Mudsill theory is the proposition that there must be, and always has been, a lower class or underclass for the upper classes and the rest of society to rest upon. The term derives from a mudsill, the lowest threshold that supports the foundation for a building.

History 
The theory was first articulated by James Hammond, a Democratic United States senator from South Carolina and a wealthy Southern plantation owner, in a speech on March 4, 1858. Hammond argued that every society must find a class of people to do menial labor, whether called slaves or not, and that assigning that status on a racial basis followed natural law, while the Northern United States' social class of white wage laborers presented a revolutionary threat.

It was directly used to advocate slavery in the rhetoric of other antebellum Democrats, who were struggling to maintain their grip on the Southern economy. They saw the abolition of slavery as a threat to their powerful new Southern market that revolved almost entirely around the plantation system, which was furthered by the use of primarily-African slaves but also used destitute whites.

Criticism 
Many saw the argument as a weak justification for exploitation and a flimsy example of creating science to reference as proof.

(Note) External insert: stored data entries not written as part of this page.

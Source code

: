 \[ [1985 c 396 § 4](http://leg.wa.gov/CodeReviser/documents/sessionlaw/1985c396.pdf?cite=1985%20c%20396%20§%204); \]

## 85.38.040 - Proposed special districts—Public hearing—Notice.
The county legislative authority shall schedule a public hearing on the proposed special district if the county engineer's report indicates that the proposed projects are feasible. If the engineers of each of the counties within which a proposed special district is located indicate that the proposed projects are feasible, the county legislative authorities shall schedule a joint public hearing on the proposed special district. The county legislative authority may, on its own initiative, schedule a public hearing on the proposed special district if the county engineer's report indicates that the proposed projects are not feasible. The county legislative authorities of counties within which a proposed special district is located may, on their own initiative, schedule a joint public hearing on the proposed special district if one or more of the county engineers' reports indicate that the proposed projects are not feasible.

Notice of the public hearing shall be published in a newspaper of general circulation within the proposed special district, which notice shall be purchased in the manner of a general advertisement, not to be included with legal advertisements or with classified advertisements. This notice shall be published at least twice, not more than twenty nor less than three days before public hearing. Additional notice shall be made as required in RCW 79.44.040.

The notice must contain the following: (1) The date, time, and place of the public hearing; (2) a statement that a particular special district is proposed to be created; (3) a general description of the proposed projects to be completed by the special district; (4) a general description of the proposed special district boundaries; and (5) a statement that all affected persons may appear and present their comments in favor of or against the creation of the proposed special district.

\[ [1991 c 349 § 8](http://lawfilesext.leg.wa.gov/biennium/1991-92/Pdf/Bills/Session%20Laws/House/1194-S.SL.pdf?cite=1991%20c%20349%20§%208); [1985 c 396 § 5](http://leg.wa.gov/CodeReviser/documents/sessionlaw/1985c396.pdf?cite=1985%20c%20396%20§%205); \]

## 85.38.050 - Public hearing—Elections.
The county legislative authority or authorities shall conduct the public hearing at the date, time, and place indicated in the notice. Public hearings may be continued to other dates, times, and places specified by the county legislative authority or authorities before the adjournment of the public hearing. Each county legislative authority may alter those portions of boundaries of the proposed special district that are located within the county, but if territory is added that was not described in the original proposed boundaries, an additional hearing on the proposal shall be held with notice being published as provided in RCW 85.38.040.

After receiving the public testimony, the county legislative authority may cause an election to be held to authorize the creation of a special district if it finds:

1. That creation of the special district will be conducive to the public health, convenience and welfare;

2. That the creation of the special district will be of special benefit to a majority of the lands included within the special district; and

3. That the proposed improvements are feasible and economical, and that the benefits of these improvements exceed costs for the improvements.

An obvious flaw lies in that there are no indications as to which class or race rightfully belongs to the mudsill other than the pre-supposed regional groups that were already in place at the "bottom," thus causing a circular argument.

Mudsill theory and similar rhetoric has been dubbed "the Marxism of the Master-Class" which fought for the rights of the propertied elite against what were perceived as threats from the abolitionists, lower classes and non-whites to gain higher standards of living.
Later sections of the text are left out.